Cell Metab. 2009 Apr;9(4):327-38. doi: 10.1016/j.cmet.2009.02.006.
- PubMed ID
- 19356714 [ View in PubMed]
- Abstract
Hepatic metabolic derangements are key components in the development of fatty liver, insulin resistance, and atherosclerosis. SIRT1, a NAD+-dependent protein deacetylase, is an important regulator of energy homeostasis in response to nutrient availability. Here we demonstrate that hepatic SIRT1 regulates lipid homeostasis by positively regulating peroxisome proliferators-activated receptor alpha (PPARalpha), a nuclear receptor that mediates the adaptive response to fasting and starvation.
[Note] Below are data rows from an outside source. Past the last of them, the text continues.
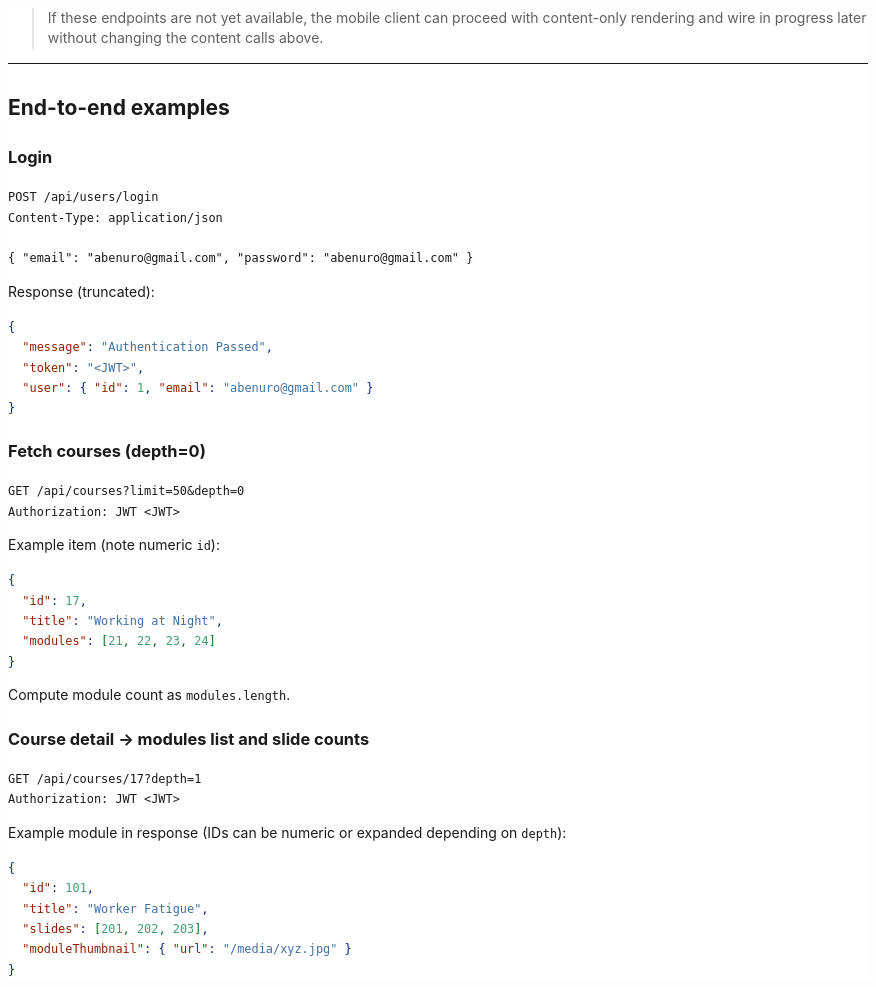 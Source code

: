> If these endpoints are not yet available, the mobile client can proceed with content-only rendering and wire in progress later without changing the content calls above.

---

## End-to-end examples

### Login

```
POST /api/users/login
Content-Type: application/json

{ "email": "abenuro@gmail.com", "password": "abenuro@gmail.com" }
```

Response (truncated):

```json
{
  "message": "Authentication Passed",
  "token": "<JWT>",
  "user": { "id": 1, "email": "abenuro@gmail.com" }
}
```

### Fetch courses (depth=0)

```
GET /api/courses?limit=50&depth=0
Authorization: JWT <JWT>
```

Example item (note numeric `id`):

```json
{
  "id": 17,
  "title": "Working at Night",
  "modules": [21, 22, 23, 24]
}
```

Compute module count as `modules.length`.

### Course detail → modules list and slide counts

```
GET /api/courses/17?depth=1
Authorization: JWT <JWT>
```

Example module in response (IDs can be numeric or expanded depending on `depth`):

```json
{
  "id": 101,
  "title": "Worker Fatigue",
  "slides": [201, 202, 203],
  "moduleThumbnail": { "url": "/media/xyz.jpg" }
}
```
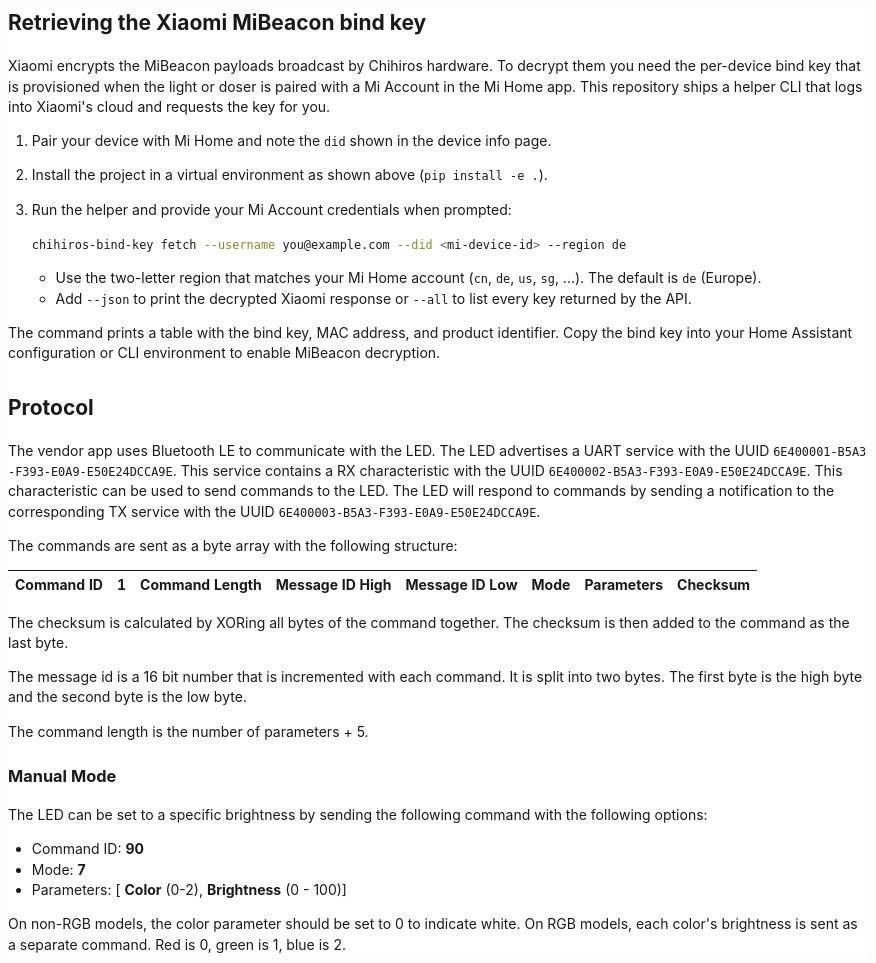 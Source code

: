 ## Retrieving the Xiaomi MiBeacon bind key

Xiaomi encrypts the MiBeacon payloads broadcast by Chihiros hardware. To decrypt them you need the per-device bind key that is
provisioned when the light or doser is paired with a Mi Account in the Mi Home app. This repository ships a helper CLI that logs
into Xiaomi's cloud and requests the key for you.

1. Pair your device with Mi Home and note the `did` shown in the device info page.
2. Install the project in a virtual environment as shown above (`pip install -e .`).
3. Run the helper and provide your Mi Account credentials when prompted:

   ```bash
   chihiros-bind-key fetch --username you@example.com --did <mi-device-id> --region de
   ```

   * Use the two-letter region that matches your Mi Home account (`cn`, `de`, `us`, `sg`, ...). The default is `de` (Europe).
   * Add `--json` to print the decrypted Xiaomi response or `--all` to list every key returned by the API.

The command prints a table with the bind key, MAC address, and product identifier. Copy the bind key into your Home Assistant
configuration or CLI environment to enable MiBeacon decryption.

## Protocol

The vendor app uses Bluetooth LE to communicate with the LED. The LED advertises a UART service with the UUID `6E400001-B5A3-F393-E0A9-E50E24DCCA9E`. This service contains a RX characteristic with the UUID `6E400002-B5A3-F393-E0A9-E50E24DCCA9E`. This characteristic can be used to send commands to the LED. The LED will respond to commands by sending a notification to the corresponding TX service with the UUID `6E400003-B5A3-F393-E0A9-E50E24DCCA9E`.

The commands are sent as a byte array with the following structure:

| Command ID | 1 | Command Length | Message ID High | Message ID Low | Mode | Parameters | Checksum |
| ---------- | - | -------------- | --------------- | -------------- | ---- | ---------- | -------- |

The checksum is calculated by XORing all bytes of the command together. The checksum is then added to the command as the last byte.

The message id is a 16 bit number that is incremented with each command. It is split into two bytes. The first byte is the high byte and the second byte is the low byte.

The command length is the number of parameters + 5.

### Manual Mode

The LED can be set to a specific brightness by sending the following command with the following options:

* Command ID: **90**
* Mode: **7**
* Parameters: [ **Color** (0-2), **Brightness** (0 - 100)]

On non-RGB models, the color parameter should be set to 0 to indicate white. On RGB models, each color's brightness is sent as a separate command. Red is 0, green is 1, blue is 2.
Hepatocyte-specific deletion of SIRT1 impairs PPARalpha signaling and decreases fatty acid beta-oxidation, whereas overexpression of SIRT1 induces the expression of PPARalpha targets. SIRT1 interacts with PPARalpha and is required to activate PPARalpha coactivator PGC-1alpha. When challenged with a high-fat diet, liver-specific SIRT1 knockout mice develop hepatic steatosis, hepatic inflammation, and endoplasmic reticulum stress. Taken together, our data indicate that SIRT1 plays a vital role in the regulation of hepatic lipid homeostasis and that pharmacological activation of SIRT1 may be important for the prevention of obesity-associated metabolic diseases.